A man from Lacombe, Alta., was cleared Thursday of a charge he deliberately pointed a laser at an Edmonton police helicopter last summer.
Alvin Bautista had been accused of interfering with the safe operation of an aircraft, an offence under the federal Aeronautics Act.
The Crown alleged he shone a high-powered laser at Edmonton police's AIR-1 helicopter as it was flying 1,000 feet above the city on Aug. 19.
Bautista, 38, told his trial that he pointed the laser toy at a tree while fixing it for his son. He never intended to shine it at the helicopter, he said.
On the night of the incident, the chopper's crew followed the direction of the beam and found it was coming from a vehicle in southeast Edmonton. Constables on the ground were alerted, and the vehicle was eventually pulled over.
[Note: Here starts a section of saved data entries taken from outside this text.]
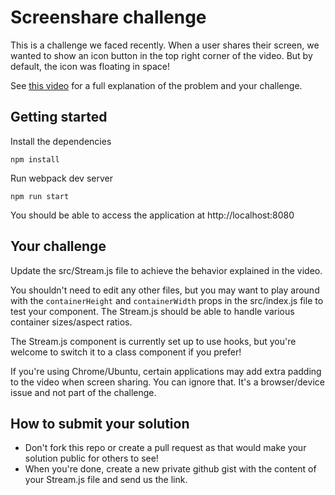 # Screenshare challenge

This is a challenge we faced recently. When a user shares their screen, we wanted to show an icon button in the top right corner of the video. But by default, the icon was floating in space!

See [this video](https://www.loom.com/share/f4da1b3543b042c18d57677831c6607a) for a full explanation of the problem and your challenge.

## Getting started

Install the dependencies
```shell
npm install
```

Run webpack dev server
```shell
npm run start
```

You should be able to access the application at http://localhost:8080

## Your challenge

Update the src/Stream.js file to achieve the behavior explained in the video.

You shouldn't need to edit any other files, but you may want to play around with the `containerHeight` and `containerWidth` props in the src/index.js file to test your component. The Stream.js should be able to handle various container sizes/aspect ratios.

The Stream.js component is currently set up to use hooks, but you're welcome to switch it to a class component if you prefer!

If you're using Chrome/Ubuntu, certain applications may add extra padding to the video when screen sharing. You can ignore that. It's a browser/device issue and not part of the challenge.

## How to submit your solution

- Don't fork this repo or create a pull request as that would make your solution public for others to see!
- When you're done, create a new private github gist with the content of your Stream.js file and send us the link.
"I was surprised when I saw a helicopter arrive," Bautista told the court. "I told him I had no intention of doing that, and I was sorry."
In acquitting the defendant, provincial court Judge P.G. Sully said Thursday he found Bautista's testimony "truthful, reliable and trustworthy." He said he believed Bautista's explanation that when he pointed the laser at the tree, he didn't know the beam actually went through the branches and blanketed the police chopper with green light three kilometres away.
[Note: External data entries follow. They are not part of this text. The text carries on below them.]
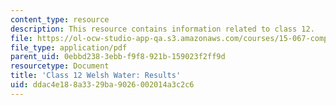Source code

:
 ```yaml
---
content_type: resource
description: This resource contains information related to class 12.
file: https://ol-ocw-studio-app-qa.s3.amazonaws.com/courses/15-067-competitive-decision-making-and-negotiation-spring-2011/ddac4e188a3329ba9026002014a3c2c6_MIT15_067S11_Cl12_W_W_RE.pdf
file_type: application/pdf
parent_uid: 0ebbd238-3ebb-f9f8-921b-159023f2ff9d
resourcetype: Document
title: 'Class 12 Welsh Water: Results'
uid: ddac4e18-8a33-29ba-9026-002014a3c2c6
---
```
Bautista, an immigrant from the Philippines and father of three, still faces a much less serious charge of projecting a directed bright light source into navigable airspace in a manner that endangers aviation. That count is akin to a traffic offence and carries a maximum penalty of a $500 fine.
"It's been an excruciating experience," defence lawyer Lloyd Nelson said of the trial's impact on his client. "Mr. Bautista has never been involved with the law before .… Basically, he's a law-abiding citizen, but he's been caught in this situation."
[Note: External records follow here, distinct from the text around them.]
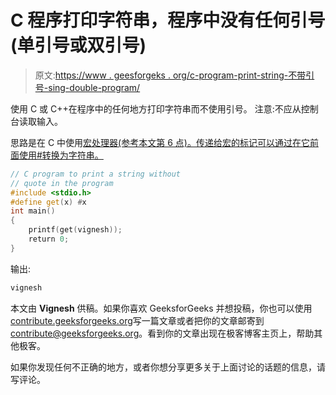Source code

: # C 程序打印字符串，程序中没有任何引号(单引号或双引号)

> 原文:[https://www . geesforgeks . org/c-program-print-string-不带引号-sing-double-program/](https://www.geeksforgeeks.org/c-program-print-string-without-quote-singe-double-program/)

使用 C 或 C++在程序中的任何地方打印字符串而不使用引号。
注意:不应从控制台读取输入。

思路是在 C 中使用[宏处理器(参考本文第 6 点)。传递给宏的标记可以通过在它前面使用#转换为字符串。](https://www.geeksforgeeks.org/interesting-facts-preprocessors-c/)

```cpp
// C program to print a string without 
// quote in the program
#include <stdio.h>
#define get(x) #x
int main()
{
    printf(get(vignesh));
    return 0;
}
```

输出:

```cpp
vignesh

```

本文由 **Vignesh** 供稿。如果你喜欢 GeeksforGeeks 并想投稿，你也可以使用[contribute.geeksforgeeks.org](http://www.contribute.geeksforgeeks.org)写一篇文章或者把你的文章邮寄到 contribute@geeksforgeeks.org。看到你的文章出现在极客博客主页上，帮助其他极客。

如果你发现任何不正确的地方，或者你想分享更多关于上面讨论的话题的信息，请写评论。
'Very significant safety threat'
Laser beams are dangerous when they are shone at aircraft, Chris Barbar of the Edmonton police told CBC last summer.
"When you shine it about a thousand feet high or a mile distance, it becomes about a 30-foot-wide laser beam that covers the whole cockpit," Barbar said. "Depending on the class of laser, it also endangers the eyesight of the flight crew."
AIR-1 gets a laser beam shone at it about 10 to 12 times a year. While police were able to track down a suspect in the August case, that doesn't often happen, Barbar said.
In the last two years, there have been 198 events involving lasers and aircraft in Canada, according to Barry Wiszniowski of the Air Canada Pilots Association.
"This is not a threat to be taken lightly," he said. "It's a very significant safety threat to what we deal with day in and day out."
The maximum penalty for interfering with the safe operation of an aircraft is a $100,000 fine and five years in prison.
In 2008, a 29-year-old man was fined $1,000 for shining a laser beam into the cockpit of an Air Canada plane as it was landing at Calgary International Airport in October 2007.